The above article seems to claim that we can fix capitalism by adding
socialism to capitalism.

socialism != capitalism

They are mutually exclusive for the most part.

First it is important to note that we do not live in a pure capitalist system.
I would estimate it as 25% capitalism, 25% socialism, and 50% kleptocracy
(special interests / corruption).

To blame capitalism for all the problems is akin to taking an Olympic gold
metalist, tying him up in iron chains, throwing him in a pool and then blaming
swimming as the cause of drowning.

Capitalism is by far the most efficient system for increasing the wealth of an
ENTIRE society. History has shown that societies prosper in direct proportion
to how much they embrace capitalism.

We are currently moving from capitalism towards socialism and kleptocracy
(think klepto as in stealing).

The common complaints against capitalism are not actually complaints against
capitalism; they are usually against corporatism (regulation that favors
corporations) or kleptocracy. Why do corporations have tax breaks employees
can't take even though their situations are similar?

Bank bailouts were not a failure of capitalism. Capitalism would say that no
company can get money for free. All money must be traded from other
individuals wishing to purchase from you. The fact that the banks knew they
were most likely to be bailed out created a moral hazard that encouraged them
to take risks. "Privitized gains, socialized losses". Under pure capitalism a
bank would not take such foolish action because they would know they would
have a high probability of going out of business.

Monopolies are often created by government policy, not by free markets. For
instance, why do lots of communities only have 1 ISP even though there are
competitors that would love to do business there? It is because the city
grants a license to that one company for a long period of time. DNS
registration was granted a monopoly by the government. Why can't we have other
DNS authorities? Surely the vast majority of people on here can still make a
profit and charge cheaper for domain names. Why does GoDaddy have to pay a fee
to another company that doesn't actually provide any real value?
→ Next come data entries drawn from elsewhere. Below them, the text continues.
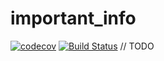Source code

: # important_info

[![codecov](https://codecov.io/gh/sayitfast/important_info/branch/master/graph/badge.svg?token=4OVHUAQ53V)](https://codecov.io/gh/sayitfast/important_info)
[![Build Status](https://travis-ci.com/sayitfast/important_info.svg?branch=master)](https://travis-ci.com/sayitfast/important_info)
// TODO
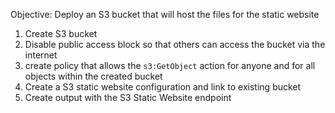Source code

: Objective: Deploy an S3 bucket that will host the files for the static website
1. Create S3 bucket 
2. Disable public access block so that others can access the bucket via the internet
3. create policy that allows the `s3:GetObject` action for anyone and for all objects within the created bucket
4. Create a S3 static website configuration and link to existing bucket
5. Create output with the S3 Static Website endpoint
In capitalism, if I was able to invest at 30% each year I could open my own
bank and give out 10% in interest to all my depositors. Instead we are stuck
with abusive banks.

The only semi-rational (emphasis on semi) argument that I have heard against
capitalism is that those with capital have a higher chance of getting more
capital and that this would lead to a concentration of power. It may in fact
do this, but the moment the power is abused, others with capital will combine
their resources to take the place of the exploitative company, or there will
be revolts and people will boycott that company.
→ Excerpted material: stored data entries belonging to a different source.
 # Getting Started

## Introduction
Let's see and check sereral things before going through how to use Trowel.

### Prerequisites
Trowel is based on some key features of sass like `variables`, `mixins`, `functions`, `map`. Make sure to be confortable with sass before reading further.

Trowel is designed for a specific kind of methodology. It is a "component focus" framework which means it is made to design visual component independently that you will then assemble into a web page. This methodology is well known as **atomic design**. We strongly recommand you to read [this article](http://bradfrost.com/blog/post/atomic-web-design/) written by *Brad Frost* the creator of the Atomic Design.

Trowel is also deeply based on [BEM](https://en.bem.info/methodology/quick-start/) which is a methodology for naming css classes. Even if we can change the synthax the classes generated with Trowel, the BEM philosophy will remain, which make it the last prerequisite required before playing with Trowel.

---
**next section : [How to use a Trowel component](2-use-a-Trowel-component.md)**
The system is set up so that businesses are fettered with regulations such as
minimum wage and hiring ethnically diverse people (as opposed to the most
qualified). Under global capitalism, the companies in countries that do not
have those laws will drive the US companies out of business. Businesses that
can will be forced to move to those countries if they wish to survive. It is
no shock to me that unemployment is on the rise.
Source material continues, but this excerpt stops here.